- **EXTRACTED ENTRIES**
- - - - - - -
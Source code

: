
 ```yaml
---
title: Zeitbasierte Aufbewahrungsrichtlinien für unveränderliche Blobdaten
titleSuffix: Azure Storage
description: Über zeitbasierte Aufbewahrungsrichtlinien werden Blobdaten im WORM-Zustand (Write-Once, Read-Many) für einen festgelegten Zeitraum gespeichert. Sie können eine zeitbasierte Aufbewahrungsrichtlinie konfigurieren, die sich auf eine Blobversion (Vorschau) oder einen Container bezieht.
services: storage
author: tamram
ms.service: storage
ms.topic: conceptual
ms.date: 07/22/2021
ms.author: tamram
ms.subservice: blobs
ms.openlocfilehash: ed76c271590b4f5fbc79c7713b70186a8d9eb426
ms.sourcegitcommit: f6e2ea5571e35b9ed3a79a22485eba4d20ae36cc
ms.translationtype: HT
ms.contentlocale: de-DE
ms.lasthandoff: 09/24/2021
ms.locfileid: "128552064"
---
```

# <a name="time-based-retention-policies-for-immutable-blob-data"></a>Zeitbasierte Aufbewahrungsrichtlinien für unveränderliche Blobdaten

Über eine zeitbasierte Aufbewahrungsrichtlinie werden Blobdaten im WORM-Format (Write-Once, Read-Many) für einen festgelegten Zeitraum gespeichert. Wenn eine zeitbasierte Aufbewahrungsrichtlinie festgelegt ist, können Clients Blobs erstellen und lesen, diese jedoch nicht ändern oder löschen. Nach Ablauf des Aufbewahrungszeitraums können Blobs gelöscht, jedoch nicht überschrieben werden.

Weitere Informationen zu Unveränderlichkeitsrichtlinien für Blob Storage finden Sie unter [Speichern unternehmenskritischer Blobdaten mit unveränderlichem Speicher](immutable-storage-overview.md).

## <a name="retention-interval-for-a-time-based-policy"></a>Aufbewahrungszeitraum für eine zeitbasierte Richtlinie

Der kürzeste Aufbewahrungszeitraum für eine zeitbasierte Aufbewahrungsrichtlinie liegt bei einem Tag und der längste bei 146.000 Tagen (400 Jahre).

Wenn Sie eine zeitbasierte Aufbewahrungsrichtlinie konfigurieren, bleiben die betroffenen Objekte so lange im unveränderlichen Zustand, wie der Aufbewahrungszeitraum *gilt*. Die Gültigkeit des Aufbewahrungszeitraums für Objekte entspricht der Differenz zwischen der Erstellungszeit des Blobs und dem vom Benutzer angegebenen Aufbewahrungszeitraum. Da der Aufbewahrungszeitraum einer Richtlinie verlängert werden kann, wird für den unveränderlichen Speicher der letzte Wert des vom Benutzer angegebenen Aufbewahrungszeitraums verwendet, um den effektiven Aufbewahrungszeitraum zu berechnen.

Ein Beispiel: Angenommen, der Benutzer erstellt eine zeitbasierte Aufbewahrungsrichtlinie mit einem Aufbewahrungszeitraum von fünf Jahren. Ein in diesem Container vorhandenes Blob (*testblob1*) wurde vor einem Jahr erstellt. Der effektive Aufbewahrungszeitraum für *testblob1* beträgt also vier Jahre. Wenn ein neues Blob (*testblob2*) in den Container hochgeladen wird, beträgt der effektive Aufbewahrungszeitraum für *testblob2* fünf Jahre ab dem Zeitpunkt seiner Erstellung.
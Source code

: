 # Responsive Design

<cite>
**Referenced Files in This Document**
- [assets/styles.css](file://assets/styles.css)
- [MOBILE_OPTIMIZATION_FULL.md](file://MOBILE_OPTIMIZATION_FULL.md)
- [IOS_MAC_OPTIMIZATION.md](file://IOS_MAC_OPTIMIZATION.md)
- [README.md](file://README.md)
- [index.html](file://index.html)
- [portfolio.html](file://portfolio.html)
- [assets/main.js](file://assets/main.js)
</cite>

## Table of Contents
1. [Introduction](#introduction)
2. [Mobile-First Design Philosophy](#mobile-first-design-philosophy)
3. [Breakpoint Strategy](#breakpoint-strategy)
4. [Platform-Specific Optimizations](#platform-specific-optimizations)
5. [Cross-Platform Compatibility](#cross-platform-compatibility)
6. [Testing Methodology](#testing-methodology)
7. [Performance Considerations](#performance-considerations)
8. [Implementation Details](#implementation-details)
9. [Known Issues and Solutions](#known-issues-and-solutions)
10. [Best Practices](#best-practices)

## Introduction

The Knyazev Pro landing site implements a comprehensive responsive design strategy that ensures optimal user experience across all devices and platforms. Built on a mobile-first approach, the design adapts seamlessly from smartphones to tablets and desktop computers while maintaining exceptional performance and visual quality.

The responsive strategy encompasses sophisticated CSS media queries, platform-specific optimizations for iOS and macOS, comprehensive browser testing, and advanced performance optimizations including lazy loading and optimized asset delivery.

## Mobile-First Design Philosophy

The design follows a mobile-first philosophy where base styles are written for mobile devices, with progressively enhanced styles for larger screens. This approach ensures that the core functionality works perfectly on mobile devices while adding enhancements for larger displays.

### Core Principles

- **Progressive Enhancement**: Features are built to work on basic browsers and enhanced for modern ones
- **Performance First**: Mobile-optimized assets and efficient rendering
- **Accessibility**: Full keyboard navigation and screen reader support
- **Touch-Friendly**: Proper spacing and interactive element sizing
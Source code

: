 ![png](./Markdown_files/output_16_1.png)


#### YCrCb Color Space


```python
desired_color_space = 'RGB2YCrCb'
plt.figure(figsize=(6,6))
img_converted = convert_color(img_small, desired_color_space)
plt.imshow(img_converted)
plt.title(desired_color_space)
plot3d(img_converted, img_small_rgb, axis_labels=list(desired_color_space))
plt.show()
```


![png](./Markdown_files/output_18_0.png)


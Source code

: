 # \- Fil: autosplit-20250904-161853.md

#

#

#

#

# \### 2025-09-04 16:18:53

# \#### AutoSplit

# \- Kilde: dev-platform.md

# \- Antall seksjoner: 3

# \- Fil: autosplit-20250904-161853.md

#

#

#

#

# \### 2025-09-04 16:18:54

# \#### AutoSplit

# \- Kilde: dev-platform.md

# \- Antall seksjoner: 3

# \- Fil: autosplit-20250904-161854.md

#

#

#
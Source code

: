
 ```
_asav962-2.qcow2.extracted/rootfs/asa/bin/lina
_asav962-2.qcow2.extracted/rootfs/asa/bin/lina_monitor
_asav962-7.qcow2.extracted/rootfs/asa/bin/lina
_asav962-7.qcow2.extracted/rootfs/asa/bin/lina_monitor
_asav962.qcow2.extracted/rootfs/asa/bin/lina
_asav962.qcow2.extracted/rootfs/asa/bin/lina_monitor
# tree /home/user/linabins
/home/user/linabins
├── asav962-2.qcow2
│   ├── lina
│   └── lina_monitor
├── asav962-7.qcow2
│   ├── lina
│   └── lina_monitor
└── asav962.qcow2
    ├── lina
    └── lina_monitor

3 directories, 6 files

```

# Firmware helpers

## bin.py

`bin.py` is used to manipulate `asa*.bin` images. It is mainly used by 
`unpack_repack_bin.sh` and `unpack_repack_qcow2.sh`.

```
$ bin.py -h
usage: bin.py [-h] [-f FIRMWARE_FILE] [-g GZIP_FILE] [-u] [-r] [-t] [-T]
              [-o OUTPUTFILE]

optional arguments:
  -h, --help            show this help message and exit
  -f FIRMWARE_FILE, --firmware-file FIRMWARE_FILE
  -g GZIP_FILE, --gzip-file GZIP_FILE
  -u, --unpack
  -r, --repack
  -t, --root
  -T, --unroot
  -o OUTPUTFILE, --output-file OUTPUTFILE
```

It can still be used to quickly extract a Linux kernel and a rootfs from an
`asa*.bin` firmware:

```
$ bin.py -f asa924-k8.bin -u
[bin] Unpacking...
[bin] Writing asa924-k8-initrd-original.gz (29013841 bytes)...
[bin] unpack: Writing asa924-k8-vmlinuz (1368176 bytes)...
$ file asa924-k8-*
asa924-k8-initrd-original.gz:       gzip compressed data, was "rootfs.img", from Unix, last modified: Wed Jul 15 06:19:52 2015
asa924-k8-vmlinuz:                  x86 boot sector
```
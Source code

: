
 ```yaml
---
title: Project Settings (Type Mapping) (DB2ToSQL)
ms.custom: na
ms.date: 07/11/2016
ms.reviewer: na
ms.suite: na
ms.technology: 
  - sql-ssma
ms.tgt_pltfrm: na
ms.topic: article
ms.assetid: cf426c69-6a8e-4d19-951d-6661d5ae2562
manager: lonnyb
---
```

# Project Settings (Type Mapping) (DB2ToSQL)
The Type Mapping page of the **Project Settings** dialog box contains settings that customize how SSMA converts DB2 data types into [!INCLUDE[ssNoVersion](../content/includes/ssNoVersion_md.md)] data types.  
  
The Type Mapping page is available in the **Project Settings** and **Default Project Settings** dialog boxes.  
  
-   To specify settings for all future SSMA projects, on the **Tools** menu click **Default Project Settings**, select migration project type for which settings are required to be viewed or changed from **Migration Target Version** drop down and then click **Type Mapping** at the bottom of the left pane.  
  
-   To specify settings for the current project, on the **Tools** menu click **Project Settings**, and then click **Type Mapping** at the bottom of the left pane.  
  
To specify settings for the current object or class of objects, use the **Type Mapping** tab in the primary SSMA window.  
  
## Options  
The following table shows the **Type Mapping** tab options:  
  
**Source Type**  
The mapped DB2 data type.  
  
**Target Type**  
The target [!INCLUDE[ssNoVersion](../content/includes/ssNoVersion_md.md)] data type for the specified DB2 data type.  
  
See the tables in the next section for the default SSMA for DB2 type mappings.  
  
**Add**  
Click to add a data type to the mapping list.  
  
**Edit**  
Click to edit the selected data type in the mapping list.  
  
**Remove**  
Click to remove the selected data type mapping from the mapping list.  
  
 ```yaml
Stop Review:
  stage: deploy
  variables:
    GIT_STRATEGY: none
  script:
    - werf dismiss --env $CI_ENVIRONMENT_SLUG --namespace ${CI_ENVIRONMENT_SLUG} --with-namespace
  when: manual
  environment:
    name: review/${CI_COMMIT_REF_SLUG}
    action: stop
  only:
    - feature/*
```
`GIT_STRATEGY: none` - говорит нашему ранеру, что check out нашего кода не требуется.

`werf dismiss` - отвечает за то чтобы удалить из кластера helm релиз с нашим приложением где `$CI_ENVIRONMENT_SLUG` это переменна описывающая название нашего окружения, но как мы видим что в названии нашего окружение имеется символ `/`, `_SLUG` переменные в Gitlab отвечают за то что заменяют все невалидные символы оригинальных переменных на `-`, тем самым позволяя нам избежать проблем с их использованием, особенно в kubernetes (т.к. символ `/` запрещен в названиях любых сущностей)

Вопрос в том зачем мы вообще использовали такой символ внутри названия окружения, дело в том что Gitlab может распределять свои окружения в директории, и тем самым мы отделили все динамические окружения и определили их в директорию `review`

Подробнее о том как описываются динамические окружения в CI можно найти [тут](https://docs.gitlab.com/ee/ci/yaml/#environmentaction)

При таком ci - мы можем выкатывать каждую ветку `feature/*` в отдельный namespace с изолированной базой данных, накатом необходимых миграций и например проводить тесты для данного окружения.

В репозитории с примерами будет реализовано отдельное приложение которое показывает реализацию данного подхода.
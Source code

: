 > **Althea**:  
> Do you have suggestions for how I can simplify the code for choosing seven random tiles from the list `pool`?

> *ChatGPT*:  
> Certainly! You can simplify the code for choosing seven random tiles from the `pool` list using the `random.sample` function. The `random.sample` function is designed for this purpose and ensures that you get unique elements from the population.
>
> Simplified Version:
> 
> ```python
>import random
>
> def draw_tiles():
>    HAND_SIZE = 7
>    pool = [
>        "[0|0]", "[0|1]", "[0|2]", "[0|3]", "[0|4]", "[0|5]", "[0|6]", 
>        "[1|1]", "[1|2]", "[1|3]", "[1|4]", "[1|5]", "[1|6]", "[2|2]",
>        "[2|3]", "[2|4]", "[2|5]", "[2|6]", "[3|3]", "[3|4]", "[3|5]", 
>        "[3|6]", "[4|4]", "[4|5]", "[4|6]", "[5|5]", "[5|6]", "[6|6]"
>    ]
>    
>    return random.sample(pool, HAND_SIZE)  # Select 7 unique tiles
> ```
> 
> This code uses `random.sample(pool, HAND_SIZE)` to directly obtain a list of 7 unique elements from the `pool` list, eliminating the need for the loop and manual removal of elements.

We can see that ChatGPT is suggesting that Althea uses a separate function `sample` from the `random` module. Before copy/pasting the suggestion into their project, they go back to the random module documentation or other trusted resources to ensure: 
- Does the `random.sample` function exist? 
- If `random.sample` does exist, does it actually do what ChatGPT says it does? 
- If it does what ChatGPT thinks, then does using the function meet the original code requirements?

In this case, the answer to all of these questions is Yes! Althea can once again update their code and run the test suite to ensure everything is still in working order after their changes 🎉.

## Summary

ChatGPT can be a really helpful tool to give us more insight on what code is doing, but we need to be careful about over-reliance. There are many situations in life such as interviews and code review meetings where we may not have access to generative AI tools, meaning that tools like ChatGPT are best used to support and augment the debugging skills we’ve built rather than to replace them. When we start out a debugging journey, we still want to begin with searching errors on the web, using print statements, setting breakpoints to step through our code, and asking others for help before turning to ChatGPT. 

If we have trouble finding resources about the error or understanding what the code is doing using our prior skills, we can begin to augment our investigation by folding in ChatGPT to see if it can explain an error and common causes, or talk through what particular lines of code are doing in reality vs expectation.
- - - - - - -
- **TASK INSTRUCTIONS**
Say how many lines of these records hold the string "best", giving the number and no other words.

- **WRITTEN SOLUTION**
2